- Sire: Candy Ride
- Grandsire: Ride The Rails
- Dam: Fair Exchange
- Damsire: Storm Cat
- Sex: Colt
- Foaled: 2007
- Country: United States
- Colour: Chestnut
- Breeder: Sidney & Jenny Craig
- Owner: Serdar Özçolak, Tarık Tekçe, İbrahim Açıksöz
- Trainer: John W. Sadler
- Record: 11: 6-2-0
- Earnings: $893,560

Major wins
- San Vicente Stakes (2010) San Felipe Stakes (2010) Santa Anita Derby (2010) La Jolla Handicap (2010) Sir Beaufort Stakes (2010) Fourstardave Handicap (2011)

= Sidney's Candy =

American Thoroughbred racehorse

Sidney's Candy (foaled January 27, 2007 in Kentucky) is an American Thoroughbred racehorse. He is sired by Candy Ride out of the Storm Cat mare Fair Exchange. He was named after Sidney Craig.

== Racing career ==

Sidney's Candy set a new track record for 5 1/2 furlongs (1:02.71) in his maiden win on August 22, 2009, at Del Mar. He was sent to the sidelines following the race due to sore shins. He returned to the track in an allowance race at Santa Anita on December 30 and finished fourth after hopping and stumbling at the start.
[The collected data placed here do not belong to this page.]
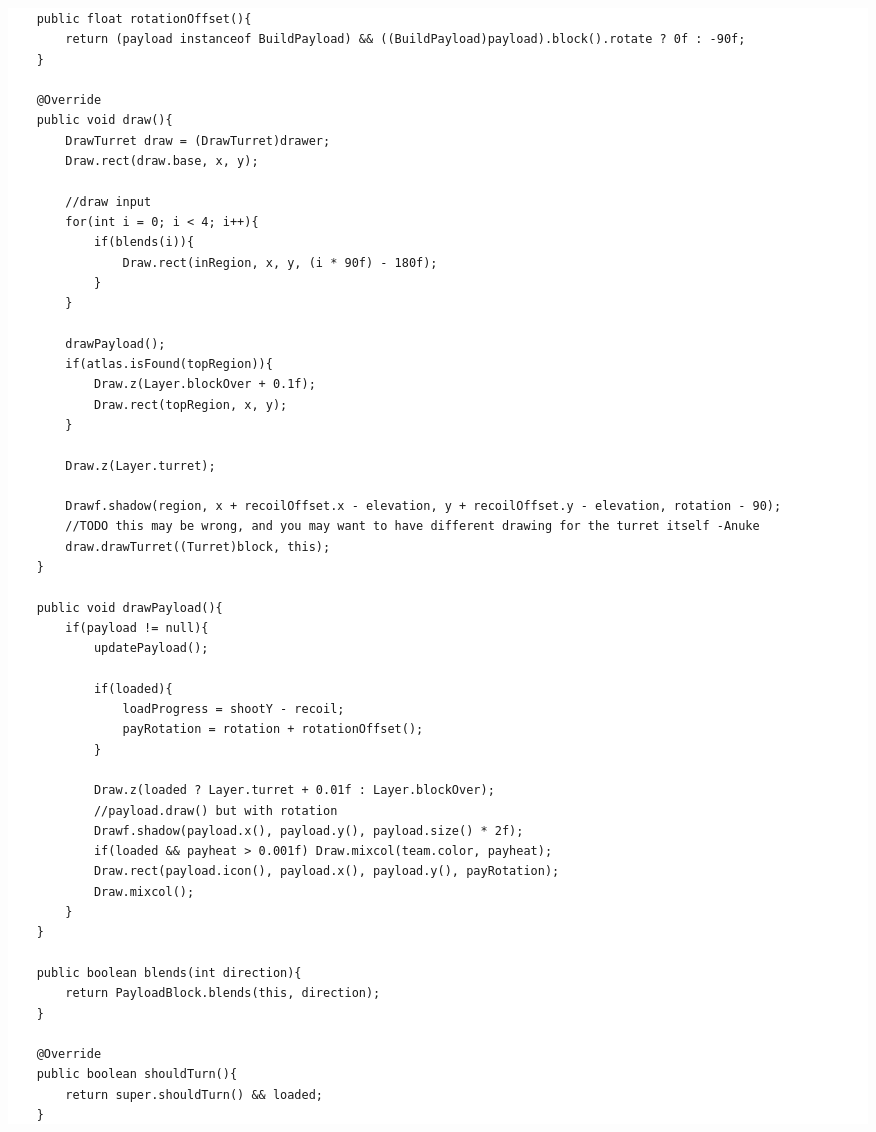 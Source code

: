         public float rotationOffset(){
            return (payload instanceof BuildPayload) && ((BuildPayload)payload).block().rotate ? 0f : -90f;
        }

        @Override
        public void draw(){
            DrawTurret draw = (DrawTurret)drawer;
            Draw.rect(draw.base, x, y);

            //draw input
            for(int i = 0; i < 4; i++){
                if(blends(i)){
                    Draw.rect(inRegion, x, y, (i * 90f) - 180f);
                }
            }

            drawPayload();
            if(atlas.isFound(topRegion)){
                Draw.z(Layer.blockOver + 0.1f);
                Draw.rect(topRegion, x, y);
            }

            Draw.z(Layer.turret);

            Drawf.shadow(region, x + recoilOffset.x - elevation, y + recoilOffset.y - elevation, rotation - 90);
            //TODO this may be wrong, and you may want to have different drawing for the turret itself -Anuke
            draw.drawTurret((Turret)block, this);
        }

        public void drawPayload(){
            if(payload != null){
                updatePayload();

                if(loaded){
                    loadProgress = shootY - recoil;
                    payRotation = rotation + rotationOffset();
                }

                Draw.z(loaded ? Layer.turret + 0.01f : Layer.blockOver);
                //payload.draw() but with rotation
                Drawf.shadow(payload.x(), payload.y(), payload.size() * 2f);
                if(loaded && payheat > 0.001f) Draw.mixcol(team.color, payheat);
                Draw.rect(payload.icon(), payload.x(), payload.y(), payRotation);
                Draw.mixcol();
            }
        }

        public boolean blends(int direction){
            return PayloadBlock.blends(this, direction);
        }

        @Override
        public boolean shouldTurn(){
            return super.shouldTurn() && loaded;
        }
He began his three-year-old season with a victory in the seven-furlong GII San Vicente Stakes. He followed that up with a half-length victory in the 1 1/16-mile GII San Felipe Stakes, beating previously undefeated graded stakes winner Caracortado.

Sidney's Candy won the first Grade I of his career when he wired the field in the 2010 Santa Anita Derby, winning by 4 1/2 lengths under jockey Joe Talamo. It was the first Santa Anita Derby victory for Talamo and Southern California-based trainer John W. Sadler.

Sidney's Candy started in the 20th position at the 2010 Kentucky Derby.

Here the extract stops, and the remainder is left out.